======== SUPPLIED DATA ========

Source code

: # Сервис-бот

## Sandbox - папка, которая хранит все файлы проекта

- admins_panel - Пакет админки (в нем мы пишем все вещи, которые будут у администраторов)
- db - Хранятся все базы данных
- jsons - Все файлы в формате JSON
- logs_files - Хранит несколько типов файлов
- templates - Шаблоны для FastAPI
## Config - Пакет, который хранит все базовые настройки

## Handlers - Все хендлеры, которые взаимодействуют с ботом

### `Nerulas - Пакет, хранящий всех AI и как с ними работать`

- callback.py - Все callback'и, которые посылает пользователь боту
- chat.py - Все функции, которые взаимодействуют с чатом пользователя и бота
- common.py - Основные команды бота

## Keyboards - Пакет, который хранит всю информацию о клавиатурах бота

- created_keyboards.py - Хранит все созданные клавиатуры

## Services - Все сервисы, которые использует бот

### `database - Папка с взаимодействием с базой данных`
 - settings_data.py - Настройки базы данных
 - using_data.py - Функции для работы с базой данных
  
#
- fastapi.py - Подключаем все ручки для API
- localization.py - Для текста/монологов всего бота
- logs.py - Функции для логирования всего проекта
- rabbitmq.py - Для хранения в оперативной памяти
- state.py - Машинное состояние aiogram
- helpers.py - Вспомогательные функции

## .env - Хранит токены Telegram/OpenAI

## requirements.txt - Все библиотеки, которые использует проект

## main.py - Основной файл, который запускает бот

========

● EXERCISE PROMPT: With nothing left out, print the data above exactly.

● SOLUTION:
Source code

: # Сервис-бот

## Sandbox - папка, которая хранит все файлы проекта

- admins_panel - Пакет админки (в нем мы пишем все вещи, которые будут у администраторов)
- db - Хранятся все базы данных
- jsons - Все файлы в формате JSON
- logs_files - Хранит несколько типов файлов
- templates - Шаблоны для FastAPI
## Config - Пакет, который хранит все базовые настройки

## Handlers - Все хендлеры, которые взаимодействуют с ботом

### `Nerulas - Пакет, хранящий всех AI и как с ними работать`

- callback.py - Все callback'и, которые посылает пользователь боту
- chat.py - Все функции, которые взаимодействуют с чатом пользователя и бота
- common.py - Основные команды бота

## Keyboards - Пакет, который хранит всю информацию о клавиатурах бота

- created_keyboards.py - Хранит все созданные клавиатуры

## Services - Все сервисы, которые использует бот

### `database - Папка с взаимодействием с базой данных`
 - settings_data.py - Настройки базы данных
 - using_data.py - Функции для работы с базой данных
  
#
- fastapi.py - Подключаем все ручки для API
- localization.py - Для текста/монологов всего бота
- logs.py - Функции для логирования всего проекта
- rabbitmq.py - Для хранения в оперативной памяти
- state.py - Машинное состояние aiogram
- helpers.py - Вспомогательные функции

## .env - Хранит токены Telegram/OpenAI

## requirements.txt - Все библиотеки, которые использует проект

## main.py - Основной файл, который запускает бот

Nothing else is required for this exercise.